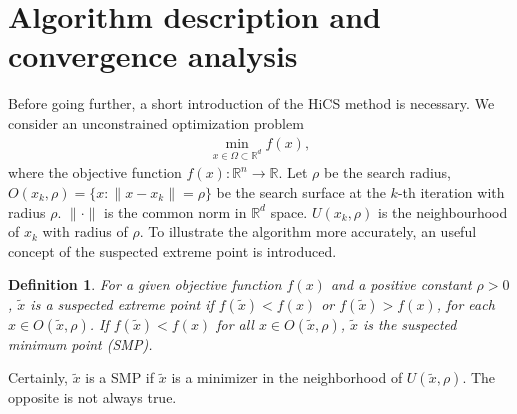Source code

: \documentclass[final,1p,times]{elsarticle}
\newtheorem{definition}{Definition}
\def\bbR{\mathbb{R}}
\begin{document}
\section{Algorithm description and convergence analysis}
\label{sec:algorithm}

Before going further, a short introduction of the
HiCS method is necessary.
We consider an unconstrained optimization problem 
\begin{align}
	\min_{x\in\Omega\subset\mathbb{R}^d} f(x),
	\label{}
\end{align}
where the objective function $f(x):\bbR^n\rightarrow \bbR$.
Let $\rho$ be the search radius, $O(x_k, \rho)=\{x:
\|x-x_k \|=\rho\}$ be the search surface at the
$k$-th iteration with radius $\rho$. $\|\cdot \|$ is the common
norm in $\bbR^d$ space.  $U(x_k, \rho)$ is the neighbourhood of
$x_k$ with radius of $\rho$.  To illustrate the algorithm
more accurately, an useful concept of the suspected extreme point is
introduced.
\begin{definition}	
	For a given objective function $f(x)$ and a positive constant 
	$\rho>0$, $\tilde{x}$ is a suspected extreme point if
	$f(\tilde x)<f(x)$ or $f(\tilde x)>f(x)$, for each $x \in O(\tilde{x},\rho)$.
	If $f(\tilde x) < f(x)$ for all $x\in O(\tilde{x},\rho)$,
	$\tilde{x}$ is the suspected minimum point (SMP).
\end{definition}
Certainly, $\tilde{x}$ is a SMP if $\tilde{x}$ is a minimizer in
the neighborhood of $U(\tilde{x}, \rho)$. The opposite is not always true.
\end{document}
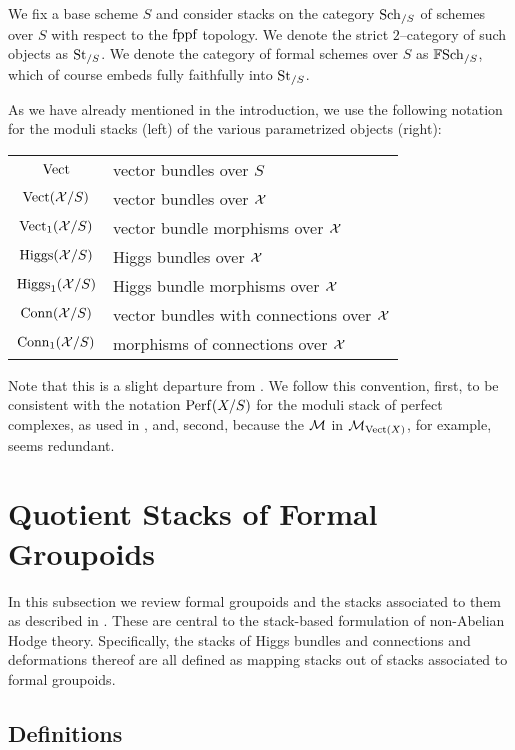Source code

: \documentclass[11pt]{amsart}
\begin{document}
We fix a base scheme $S$ and consider stacks on the category $\mathrm{Sch}_{/S}$ of
schemes over $S$ with respect to the $\text{fppf}$ topology.
We denote the strict $2$--category of such objects as $\mathrm{St}_{/S}$.
We denote the category of formal schemes over $S$ as $\mathbb{F}\mathrm{Sch}_{/S}$, which
of course embeds fully faithfully into $\mathrm{St}_{/S}$.

As we have already mentioned in the introduction, we use the following
notation for the moduli stacks (left) of the various parametrized
objects (right):
\begin{center}
\begin{tabular}{c l}
$\mathrm{Vect}$ & vector bundles over $S$ \\
$\mathrm{Vect}(\mathcal{X}/S)$ & vector bundles over $\mathcal{X}$ \\
$\mathrm{Vect}_1(\mathcal{X}/S)$ & vector bundle morphisms over $\mathcal{X}$ \\
$\mathrm{Higgs}(\mathcal{X}/S)$ & Higgs bundles over $\mathcal{X}$ \\
$\mathrm{Higgs}_1(\mathcal{X}/S)$ & Higgs bundle morphisms over $\mathcal{X}$ \\
$\mathrm{Conn}(\mathcal{X}/S)$ & vector bundles with connections over $\mathcal{X}$ \\
$\mathrm{Conn}_1(\mathcal{X}/S)$ & morphisms of connections over $\mathcal{X}$
\end{tabular}
\end{center}
Note that this is a slight departure from \cite{ModQuivBun}. We follow this
convention, first, to be consistent with the notation $\mathrm{Perf}(X/S)$
for the moduli stack of perfect complexes, as used in \cite{GeomNonAbHodgeFilt},
and, second, because the $\mathcal{M}$ in $\mathcal{M}_{\mathrm{Vect}(X)}$, for example,
seems redundant.


\section{Quotient Stacks of Formal Groupoids}

In this subsection we review formal groupoids and the stacks associated
to them as described in \cite[\S 3.1]{GeomNonAbHodgeFilt}. These are central
to the stack-based formulation of non-Abelian Hodge theory. Specifically,
the stacks of Higgs bundles and connections and deformations thereof
are all defined as mapping stacks out of stacks associated to formal
groupoids.

\subsection{Definitions}
\end{document}

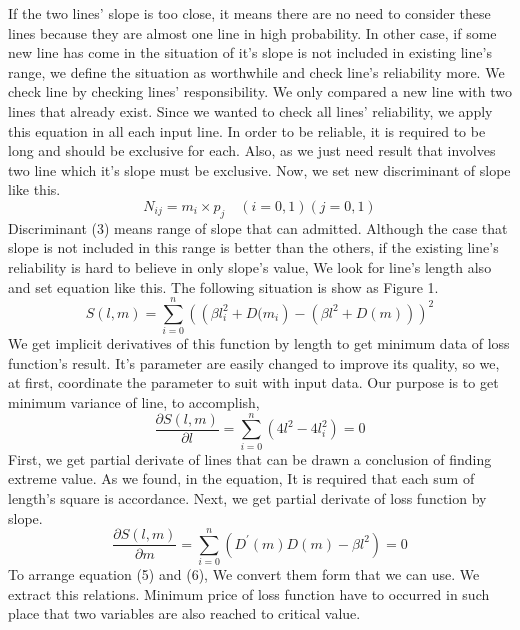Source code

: {\newline If the two lines’ slope is too close, it means there are no need to consider these lines because they are almost one line in high probability. In other case, if some new line has come in the situation of it's slope is not included in existing line's range, we define the situation as worthwhile and check line's reliability more. We check line by checking lines’ responsibility. We only compared a new line with two lines that already exist. Since we wanted to check all lines’ reliability, we apply this equation in all each input line. \newline
In order to be reliable, it is required to be long and should be exclusive for each. Also, as we just need result that involves two line which it's slope must be exclusive. Now, we set new discriminant of slope like this. 
\begin{equation}
{N}_{ij} = {m}_{i} \times {p}_{j} \quad (i=0,1)(j=0,1)
\end{equation}
Discriminant (3) means range of slope that can admitted. Although the case that slope is not included in this range is better than the others, if the existing line's reliability is hard to believe in only slope's value, We look for line's length also and set equation like this. The following situation is show as Figure 1. 
\begin{equation}
\mathit{S\left(l,m\right) = \sum_{i=0}^{n}{(\left(\beta{l}_{i}^{2} + D({m}_{i}\right) - (\beta{l}^{2} + D\left(m \right)))}^{2}}
\end{equation}
We get implicit derivatives of this function by length to get minimum data of loss function's result. It's parameter are easily changed to improve its quality, so we, at first, coordinate the parameter to suit with input data. Our purpose is to get minimum variance of line, to accomplish,  
\begin{equation}
\mathit{\frac{\partial S\left(l,m\right)}{\partial l} = \sum_{i=0}^{n}{\left(4{l}^{2}-4{{l}_{i}^{2}}\right)} = 0} 
\end{equation}
First, we get partial derivate of lines that can be drawn a conclusion of finding extreme value. As we found, in the equation, It is required that each sum of length's square is accordance. Next, we get partial derivate of loss function by slope.
\begin{equation}
\mathit{\frac{\partial S\left(l,m\right)}{\partial m} = \sum_{i=0}^{n}{({D}^{\prime}(m)D(m) - \beta{l}^{2})} = 0}
\end{equation}
To arrange equation (5) and (6), We convert them form that we can use. We extract this relations. Minimum price of loss function have to occurred in such place that two variables are also reached to critical value.
}
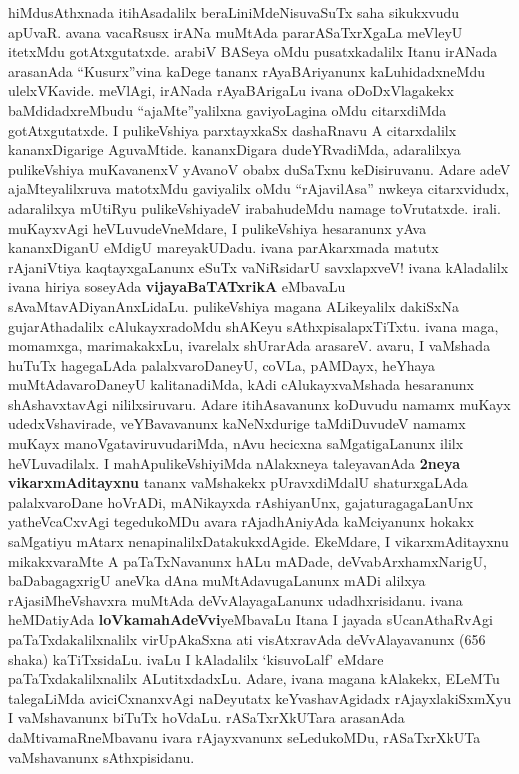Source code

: \documentclass[11pt,a4size]{article}
\begin{document}
hiMdusAthxnada itihAsadalilx beraLiniMdeNisuvaSuTx saha sikukxvudu
apUvaR. avana vacaRsusx irANa muMtAda pararASaTxrXgaLa meVleyU
itetxMdu gotAtxgutatxde. arabiV BASeya oMdu pusatxkadalilx Itanu
irANada arasanAda ``Kusurx''vina kaDege tananx rAyaBAriyanunx
kaLuhidadxneMdu ulelxVKavide. meVlAgi, irANada rAyaBArigaLu ivana
oDoDxVlagakekx baMdidadxreMbudu ``ajaMte''yalilxna gaviyoLagina oMdu
citarxdiMda gotAtxgutatxde. I pulikeVshiya parxtayxkaSx dashaRnavu A
citarxdalilx kananxDigarige AguvaMtide. kananxDigara dudeYRvadiMda,
adaralilxya pulikeVshiya muKavanenxV yAvanoV obabx duSaTxnu
keDisiruvanu. Adare adeV ajaMteyalilxruva matotxMdu gaviyalilx oMdu
``rAjavilAsa'' nwkeya citarxvidudx, adaralilxya mUtiRyu
pulikeVshiyadeV irabahudeMdu namage toVrutatxde. irali. muKayxvAgi
heVLuvudeVneMdare, I pulikeVshiya hesaranunx yAva kananxDiganU eMdigU
mareyakUDadu. ivana parAkarxmada matutx rAjaniVtiya kaqtayxgaLanunx
eSuTx vaNiRsidarU savxlapxveV! ivana kAladalilx ivana hiriya soseyAda
\textbf{vijayaBaTATxrikA} eMbavaLu
sAvaMtavADiyanAnxLidaLu. pulikeVshiya magana ALikeyalilx dakiSxNa
gujarAthadalilx cAlukayxradoMdu shAKeyu sAthxpisalapxTiTxtu. ivana
maga, momamxga, marimakakxLu, ivarelalx shUrarAda arasareV. avaru, I
vaMshada huTuTx hagegaLAda palalxvaroDaneyU, coVLa, pAMDayx, heYhaya
muMtAdavaroDaneyU kalitanadiMda, kAdi cAlukayxvaMshada hesaranunx
shAshavxtavAgi nililxsiruvaru. Adare itihAsavanunx koDuvudu namamx
muKayx udedxVshavirade, veYBavavanunx kaNeNxdurige taMdiDuvudeV namamx
muKayx manoVgataviruvudariMda, nAvu hecicxna saMgatigaLanunx ililx
heVLuvadilalx. I mahApulikeVshiyiMda nAlakxneya taleyavanAda
\textbf{2neya vikarxmAditayxnu} tananx vaMshakekx pUravxdiMdalU
shaturxgaLAda palalxvaroDane hoVrADi, mANikayxda rAshiyanUnx,
gajaturagagaLanUnx yatheVcaCxvAgi tegedukoMDu avara rAjadhAniyAda
kaMciyanunx hokakx saMgatiyu mAtarx
nenapinalilxDatakukxdAgide. EkeMdare, I vikarxmAditayxnu mikakxvaraMte
A paTaTxNavanunx hALu mADade, deVvabArxhamxNarigU, baDabagagxrigU
aneVka dAna muMtAdavugaLanunx mADi alilxya rAjasiMheVshavxra muMtAda
deVvAlayagaLanunx udadhxrisidanu. ivana heMDatiyAda
\textbf{loVkamahAdeVvi}yeMbavaLu Itana I jayada sUcanAthaRvAgi
paTaTxdakalilxnalilx virUpAkaSxna ati visAtxravAda deVvAlayavanunx
(656 shaka) kaTiTxsidaLu. ivaLu I kAladalilx `kisuvoLalf' eMdare
paTaTxdakalilxnalilx ALutitxdadxLu. Adare, ivana magana kAlakekx,
ELeMTu talegaLiMda aviciCxnanxvAgi naDeyutatx keYvashavAgidadx
rAjayxlakiSxmXyu I vaMshavanunx biTuTx hoVdaLu. rASaTxrXkUTara
arasanAda daMtivamaRneMbavanu ivara rAjayxvanunx seLedukoMDu,
rASaTxrXkUTa vaMshavanunx sAthxpisidanu.
\end{document}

**TASK OBJECTIVE**
Find each line of the data above that holds the word "more", then copy it.

**THE ANSWER**
more accurately, an useful concept of the suspected extreme point is
: {\newline If the two lines’ slope is too close, it means there are no need to consider these lines because they are almost one line in high probability. In other case, if some new line has come in the situation of it's slope is not included in existing line's range, we define the situation as worthwhile and check line's reliability more. We check line by checking lines’ responsibility. We only compared a new line with two lines that already exist. Since we wanted to check all lines’ reliability, we apply this equation in all each input line. \newline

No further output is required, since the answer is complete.